This means that all subsequent deployments can fail, as manufacturing now has an undocumented change that will never be detected by any subsequent promotions.

In theory, you could backport such changes and merge periodically all commits from manufacturing to staging (and staging to QA). In practice, this never happens due to the causes outlined in the previous point.

You can imagine that a large number of environments (and not just 3) further increases the dispute.

In summary, promoting releases by Git merges does not solve configuration drift and in fact makes it even more problematic as teams are tempted to make ad hoc changes that are never promoted in sequence.

Managing different Git branches for a large number of environments is a losing battle

In all the previous examples, I only used 3 environments (qa-> staging-> manufacturing) to illustrate the disadvantages of department-based environment promotion.

Depending on the size of your organization, you will have many more environments. If you factor in other dimensions such as geographical location, the number of environments can quickly skyrocket.
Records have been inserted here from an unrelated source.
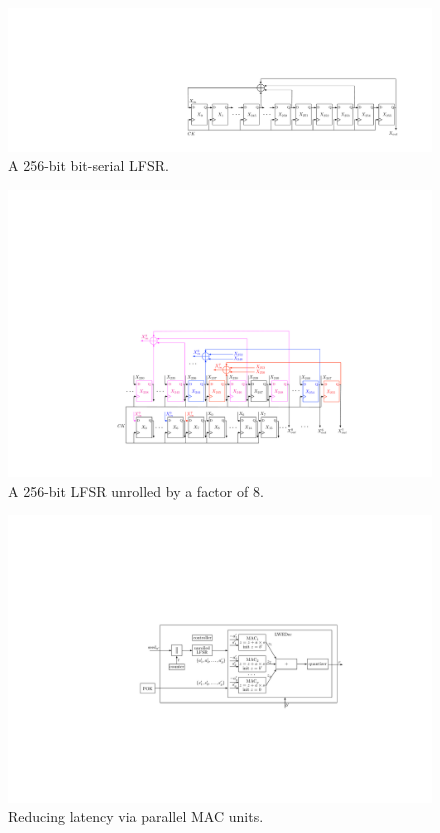 \begin{figure}[t!]
\centering
\includegraphics[width = 1.0\linewidth]{./figs/lfsr_baseline_compressed}
\caption{A 256-bit bit-serial LFSR.}
\label{fig:lfsr_baseline}
\end{figure}

\begin{figure}[t!]
\centering
\includegraphics[width = 1.0\linewidth]{./figs/lfsr_unrolled_compressed}
\caption{A 256-bit LFSR unrolled by a factor of 8.}
\label{fig:lfsr_unrolled}
\end{figure}

\begin{figure}[t!]
\centering
\includegraphics[width = 1.0\linewidth]{./figs/lpuf_p2_large}
\caption{Reducing latency via parallel MAC units.}
\label{fig:lpuf_p2}
\end{figure}

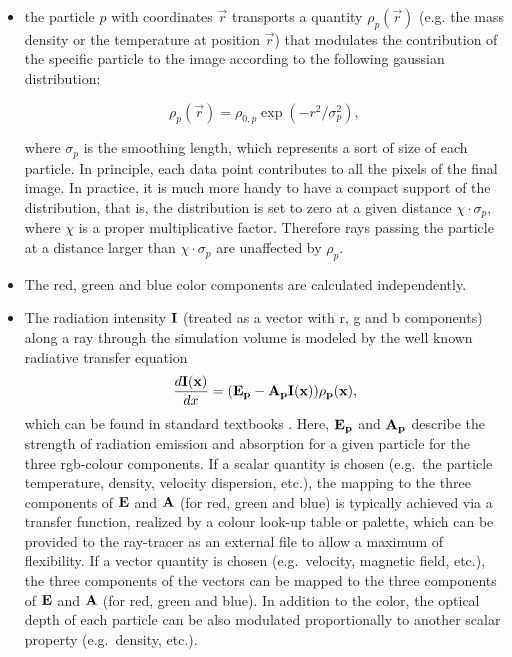\documentclass[11pt]{article}
\begin{document}
\begin{itemize}
\item
the particle $p$ with coordinates $\vec r$ transports a quantity $\rho_p(\vec r)$ 
(e.g. the mass density or the temperature at position $\vec r$)
that modulates the contribution of the specific particle to the image
according to the following gaussian distribution: 

\begin{equation}\label{smooth}
\rho_p(\vec r)=\rho_{0,p}\exp(-r^2/\sigma_p^2),
\end{equation}

where $\sigma_p$ is the smoothing length, which represents
a sort of size of each particle.  
In principle, each data point contributes to all the pixels of the final image.
In practice, it is much more handy to have a compact support of the
distribution, that is, the distribution is set to zero at a given
distance $\chi\cdot\sigma_p$, where $\chi$ is a proper multiplicative factor.
Therefore rays passing
the particle at a distance larger than $\chi\cdot\sigma_p$ are
unaffected by $\rho_p$.

\item
The red, green and blue color components are calculated independently.

\item
The radiation intensity $\bf{I}$ (treated
as a vector with r, g and b components) along a ray through the simulation
volume is modeled by the well known radiative transfer equation
\begin{equation}\label{rad}
\frac{d\bf{I}(x)}{dx}=(\bf{E}_p-\bf{A}_p\bf{I}(x))\rho_p(x),
\end{equation}
which can be found in standard textbooks \cite{1991par..book.....S}.
Here, $\bf{E}_p$ and $\bf{A}_p$ describe the strength of radiation emission and absorption
for a given particle for the three rgb-colour components. 
If a scalar quantity is chosen (e.g.\ the particle temperature,
density, velocity dispersion, etc.), the mapping to the three components of $\bf{E}$ and $\bf{A}$ (for red, green and blue)
is typically achieved via a transfer function, realized by a colour look-up table or palette, which can
be provided to the ray-tracer as an external file to allow a maximum of flexibility. If a
vector quantity is chosen (e.g.\ velocity, magnetic field, etc.), the three components of the vectors
can be mapped to the three components of $\bf{E}$ and $\bf{A}$ (for red, green and blue). 
In addition
to the color, the optical depth of each particle can be also modulated proportionally to another
scalar property (e.g.\ density, etc.).
\end{itemize}
\end{document}
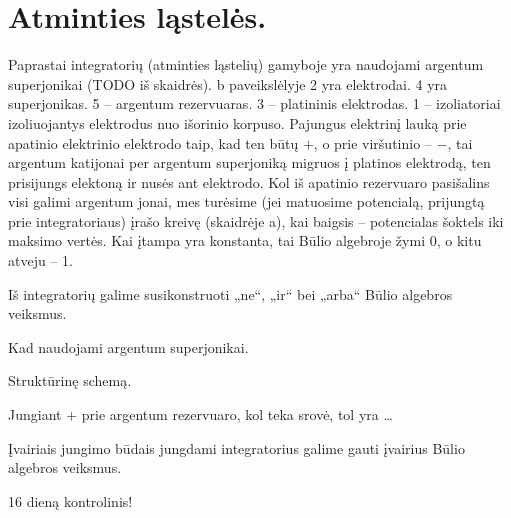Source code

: \section{Atminties ląstelės.}

Paprastai integratorių (atminties ląstelių) gamyboje yra naudojami 
argentum superjonikai (TODO iš skaidrės). b paveikslėlyje 2 yra
elektrodai. 4 yra superjonikas. 5 – argentum rezervuaras. 3 – platininis
elektrodas. 1 – izoliatoriai izoliuojantys elektrodus nuo išorinio
korpuso. Pajungus elektrinį lauką prie apatinio elektrinio elektrodo
taip, kad ten būtų $+$, o prie viršutinio – $-$, tai argentum katijonai
per argentum superjoniką migruos į platinos elektrodą, ten prisijungs
elektoną ir nusės ant elektrodo. Kol iš apatinio rezervuaro pasišalins
visi galimi argentum jonai, mes turėsime (jei matuosime potencialą,
prijungtą prie integratoriaus) įrašo kreivę (skaidrėje a), kai
baigsis – potencialas šoktels iki maksimo vertės. Kai įtampa
yra konstanta, tai Būlio algebroje žymi 0, o kitu atveju – 1.

Iš integratorių galime susikonstruoti „ne“, „ir“ bei
„arba“ Būlio algebros veiksmus.

\begin{remember}
  \item Kad naudojami argentum superjonikai.
  \item Struktūrinę schemą.
  \item Jungiant $+$ prie argentum rezervuaro, kol teka srovė, tol yra
    …
  \item Įvairiais jungimo būdais jungdami integratorius galime gauti
    įvairius Būlio algebros veiksmus.
\end{remember}

16 dieną kontrolinis!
For example, let’s take a company that has 5 environments:

  1. Load Testing
  2. Integration testing
  3. QA
  4. Staging
  5. Production

Then let’s assume that the last 3 environments are also deployed to EU, US, and Asia while the first 2 also have GPU and Non-GPU variations. This means that the company has a total of 13 environments. And this is for a single application.

If you follow a department-based approach for your environments:

  • You need to have 13 lengthy dwelling Git branches at all times.
  • You need 13 pull requests for promoting a single change across all environments.
  • You have a 2 dimensional promotion matrix with 5 steps upwards and 2-3 steps outwards.
  • The possibilities for inaccurate merges, configuration drift and ad-hoc changes is now non-trivial across all environment mixtures.

In the context of this example organization, all previous issues are now more prevalent.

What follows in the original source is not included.